**Task goal:** For the entries that follow, report how many lines include the word "understanding" and add nothing.

**Provided records:**
* * * *
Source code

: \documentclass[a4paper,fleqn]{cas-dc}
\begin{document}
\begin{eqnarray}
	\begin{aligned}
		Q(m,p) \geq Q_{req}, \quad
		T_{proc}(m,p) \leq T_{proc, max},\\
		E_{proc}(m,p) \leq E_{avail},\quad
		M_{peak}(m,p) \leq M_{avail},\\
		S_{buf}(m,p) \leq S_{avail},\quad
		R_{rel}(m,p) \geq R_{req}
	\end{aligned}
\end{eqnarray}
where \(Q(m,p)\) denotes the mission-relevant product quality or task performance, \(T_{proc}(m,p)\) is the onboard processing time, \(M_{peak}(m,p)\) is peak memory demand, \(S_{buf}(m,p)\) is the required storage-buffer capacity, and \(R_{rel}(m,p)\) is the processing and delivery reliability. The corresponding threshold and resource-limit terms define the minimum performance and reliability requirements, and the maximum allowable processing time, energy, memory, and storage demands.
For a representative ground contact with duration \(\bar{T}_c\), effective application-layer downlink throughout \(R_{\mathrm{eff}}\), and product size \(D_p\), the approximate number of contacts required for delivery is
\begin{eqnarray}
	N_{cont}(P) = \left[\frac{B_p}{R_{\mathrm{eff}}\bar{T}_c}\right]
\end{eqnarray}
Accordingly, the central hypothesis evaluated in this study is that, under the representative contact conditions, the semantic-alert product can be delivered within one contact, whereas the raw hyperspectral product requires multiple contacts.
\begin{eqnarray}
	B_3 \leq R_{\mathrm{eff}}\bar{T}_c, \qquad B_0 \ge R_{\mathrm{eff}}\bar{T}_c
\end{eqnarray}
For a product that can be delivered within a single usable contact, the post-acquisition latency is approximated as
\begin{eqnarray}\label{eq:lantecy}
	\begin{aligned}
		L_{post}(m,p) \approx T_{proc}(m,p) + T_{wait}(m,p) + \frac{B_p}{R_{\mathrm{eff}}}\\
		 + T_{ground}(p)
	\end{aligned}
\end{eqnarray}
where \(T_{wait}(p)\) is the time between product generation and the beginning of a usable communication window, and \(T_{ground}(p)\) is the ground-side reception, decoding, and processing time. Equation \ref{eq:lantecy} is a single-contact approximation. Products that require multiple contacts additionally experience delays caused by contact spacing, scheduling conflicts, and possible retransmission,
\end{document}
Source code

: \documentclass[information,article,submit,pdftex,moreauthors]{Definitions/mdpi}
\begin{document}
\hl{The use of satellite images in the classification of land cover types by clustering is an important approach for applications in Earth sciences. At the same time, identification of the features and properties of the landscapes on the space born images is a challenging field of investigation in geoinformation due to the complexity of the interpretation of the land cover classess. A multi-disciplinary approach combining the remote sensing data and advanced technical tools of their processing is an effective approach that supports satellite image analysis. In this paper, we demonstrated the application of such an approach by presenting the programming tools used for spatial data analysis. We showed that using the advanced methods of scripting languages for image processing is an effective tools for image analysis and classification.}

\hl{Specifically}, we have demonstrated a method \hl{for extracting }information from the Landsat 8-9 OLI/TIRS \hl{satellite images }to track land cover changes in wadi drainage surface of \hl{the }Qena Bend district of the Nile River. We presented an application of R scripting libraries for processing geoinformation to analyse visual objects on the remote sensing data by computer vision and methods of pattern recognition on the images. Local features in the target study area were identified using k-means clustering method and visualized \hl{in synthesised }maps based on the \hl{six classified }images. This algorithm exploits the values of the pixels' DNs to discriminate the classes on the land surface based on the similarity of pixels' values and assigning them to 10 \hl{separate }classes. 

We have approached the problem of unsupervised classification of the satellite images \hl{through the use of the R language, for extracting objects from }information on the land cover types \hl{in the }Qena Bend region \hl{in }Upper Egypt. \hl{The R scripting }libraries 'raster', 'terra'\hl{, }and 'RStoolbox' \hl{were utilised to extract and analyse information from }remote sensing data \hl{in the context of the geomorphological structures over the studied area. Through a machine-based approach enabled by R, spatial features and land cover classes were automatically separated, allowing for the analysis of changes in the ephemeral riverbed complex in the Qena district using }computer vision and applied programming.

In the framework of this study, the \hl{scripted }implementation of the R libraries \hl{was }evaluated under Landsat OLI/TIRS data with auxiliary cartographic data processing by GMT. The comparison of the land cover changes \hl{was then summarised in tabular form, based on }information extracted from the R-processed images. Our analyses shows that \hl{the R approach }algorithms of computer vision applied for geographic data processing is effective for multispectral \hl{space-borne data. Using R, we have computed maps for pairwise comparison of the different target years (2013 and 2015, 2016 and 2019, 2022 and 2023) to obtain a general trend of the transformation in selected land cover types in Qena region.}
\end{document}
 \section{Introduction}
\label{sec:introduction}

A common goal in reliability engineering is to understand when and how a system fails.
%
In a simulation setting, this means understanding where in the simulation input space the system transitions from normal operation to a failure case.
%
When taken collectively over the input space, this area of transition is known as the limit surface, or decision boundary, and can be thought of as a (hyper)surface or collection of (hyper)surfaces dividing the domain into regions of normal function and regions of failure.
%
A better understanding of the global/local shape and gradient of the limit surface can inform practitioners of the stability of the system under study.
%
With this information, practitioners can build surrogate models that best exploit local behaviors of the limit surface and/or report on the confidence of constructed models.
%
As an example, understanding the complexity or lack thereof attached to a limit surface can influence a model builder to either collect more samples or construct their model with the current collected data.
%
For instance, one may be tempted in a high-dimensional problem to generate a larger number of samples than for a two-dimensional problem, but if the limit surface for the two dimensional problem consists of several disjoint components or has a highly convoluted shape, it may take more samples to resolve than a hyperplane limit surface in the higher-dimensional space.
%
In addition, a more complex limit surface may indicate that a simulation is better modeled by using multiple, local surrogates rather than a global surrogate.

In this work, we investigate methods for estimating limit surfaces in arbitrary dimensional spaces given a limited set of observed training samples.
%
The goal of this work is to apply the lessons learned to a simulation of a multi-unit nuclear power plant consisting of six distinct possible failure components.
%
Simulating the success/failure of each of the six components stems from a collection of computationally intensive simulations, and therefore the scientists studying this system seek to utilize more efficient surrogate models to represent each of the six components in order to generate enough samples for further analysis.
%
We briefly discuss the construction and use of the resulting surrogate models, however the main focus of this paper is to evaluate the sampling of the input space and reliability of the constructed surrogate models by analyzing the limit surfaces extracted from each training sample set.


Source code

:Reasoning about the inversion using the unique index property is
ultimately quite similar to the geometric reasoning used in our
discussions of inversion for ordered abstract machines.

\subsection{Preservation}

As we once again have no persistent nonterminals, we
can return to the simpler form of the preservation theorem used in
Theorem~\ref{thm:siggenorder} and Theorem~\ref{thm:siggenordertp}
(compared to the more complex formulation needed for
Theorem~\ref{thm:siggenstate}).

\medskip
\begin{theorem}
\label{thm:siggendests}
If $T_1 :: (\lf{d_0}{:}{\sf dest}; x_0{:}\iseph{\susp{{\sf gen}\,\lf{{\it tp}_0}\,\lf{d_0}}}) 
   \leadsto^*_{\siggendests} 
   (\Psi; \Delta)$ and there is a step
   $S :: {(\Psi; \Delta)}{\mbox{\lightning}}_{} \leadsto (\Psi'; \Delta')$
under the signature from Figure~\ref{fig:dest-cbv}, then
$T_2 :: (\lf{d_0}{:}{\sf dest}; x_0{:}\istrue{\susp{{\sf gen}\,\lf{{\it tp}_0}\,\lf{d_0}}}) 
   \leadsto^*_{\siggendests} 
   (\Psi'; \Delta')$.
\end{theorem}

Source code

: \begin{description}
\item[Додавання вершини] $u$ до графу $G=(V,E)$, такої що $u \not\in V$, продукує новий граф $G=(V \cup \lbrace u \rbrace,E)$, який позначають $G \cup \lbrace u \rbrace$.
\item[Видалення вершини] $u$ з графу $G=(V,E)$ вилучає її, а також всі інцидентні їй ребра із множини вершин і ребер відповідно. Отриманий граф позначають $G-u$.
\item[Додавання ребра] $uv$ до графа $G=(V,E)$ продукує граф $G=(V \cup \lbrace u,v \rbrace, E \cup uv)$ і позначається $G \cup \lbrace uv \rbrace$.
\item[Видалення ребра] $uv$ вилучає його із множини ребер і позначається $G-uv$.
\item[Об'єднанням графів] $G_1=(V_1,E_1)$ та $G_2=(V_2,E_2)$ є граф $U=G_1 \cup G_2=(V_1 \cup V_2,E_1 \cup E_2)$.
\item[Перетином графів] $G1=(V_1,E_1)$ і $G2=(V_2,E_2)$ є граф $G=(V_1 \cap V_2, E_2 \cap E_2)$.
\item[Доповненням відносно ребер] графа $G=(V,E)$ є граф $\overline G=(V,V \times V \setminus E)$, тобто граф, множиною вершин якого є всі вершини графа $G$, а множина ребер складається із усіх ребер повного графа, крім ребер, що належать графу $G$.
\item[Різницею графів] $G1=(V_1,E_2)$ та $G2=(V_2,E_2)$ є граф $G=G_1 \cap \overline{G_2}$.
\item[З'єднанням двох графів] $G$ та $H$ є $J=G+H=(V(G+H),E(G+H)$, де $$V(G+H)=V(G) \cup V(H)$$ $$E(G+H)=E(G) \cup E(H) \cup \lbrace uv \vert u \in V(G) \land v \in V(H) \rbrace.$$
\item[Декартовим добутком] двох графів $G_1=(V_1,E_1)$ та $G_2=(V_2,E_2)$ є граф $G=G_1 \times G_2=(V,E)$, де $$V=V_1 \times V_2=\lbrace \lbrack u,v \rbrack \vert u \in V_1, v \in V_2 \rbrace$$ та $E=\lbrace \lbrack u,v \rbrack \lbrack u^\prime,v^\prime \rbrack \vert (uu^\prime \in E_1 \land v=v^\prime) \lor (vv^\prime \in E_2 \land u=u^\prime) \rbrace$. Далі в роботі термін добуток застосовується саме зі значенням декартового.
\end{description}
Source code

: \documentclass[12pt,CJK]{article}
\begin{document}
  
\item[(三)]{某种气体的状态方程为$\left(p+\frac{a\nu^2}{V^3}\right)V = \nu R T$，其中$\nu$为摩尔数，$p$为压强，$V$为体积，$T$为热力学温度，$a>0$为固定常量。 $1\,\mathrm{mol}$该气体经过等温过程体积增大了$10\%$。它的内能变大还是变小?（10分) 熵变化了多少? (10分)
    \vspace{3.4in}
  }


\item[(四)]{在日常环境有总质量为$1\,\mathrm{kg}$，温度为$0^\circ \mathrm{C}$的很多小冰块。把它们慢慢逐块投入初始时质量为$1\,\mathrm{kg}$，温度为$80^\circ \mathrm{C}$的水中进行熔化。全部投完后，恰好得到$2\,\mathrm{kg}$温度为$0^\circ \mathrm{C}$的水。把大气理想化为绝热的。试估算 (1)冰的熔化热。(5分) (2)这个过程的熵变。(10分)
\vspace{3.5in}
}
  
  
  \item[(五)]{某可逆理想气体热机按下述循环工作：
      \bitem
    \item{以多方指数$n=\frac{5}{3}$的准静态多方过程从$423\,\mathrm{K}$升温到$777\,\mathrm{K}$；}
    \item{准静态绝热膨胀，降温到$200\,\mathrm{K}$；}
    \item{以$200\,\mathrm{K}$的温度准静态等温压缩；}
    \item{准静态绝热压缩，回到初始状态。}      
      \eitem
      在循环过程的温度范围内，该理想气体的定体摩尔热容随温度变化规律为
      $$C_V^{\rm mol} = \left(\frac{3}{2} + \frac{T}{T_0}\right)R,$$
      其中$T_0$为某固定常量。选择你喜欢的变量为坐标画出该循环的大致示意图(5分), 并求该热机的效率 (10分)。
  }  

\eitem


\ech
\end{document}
* * * *
**Task output:** 3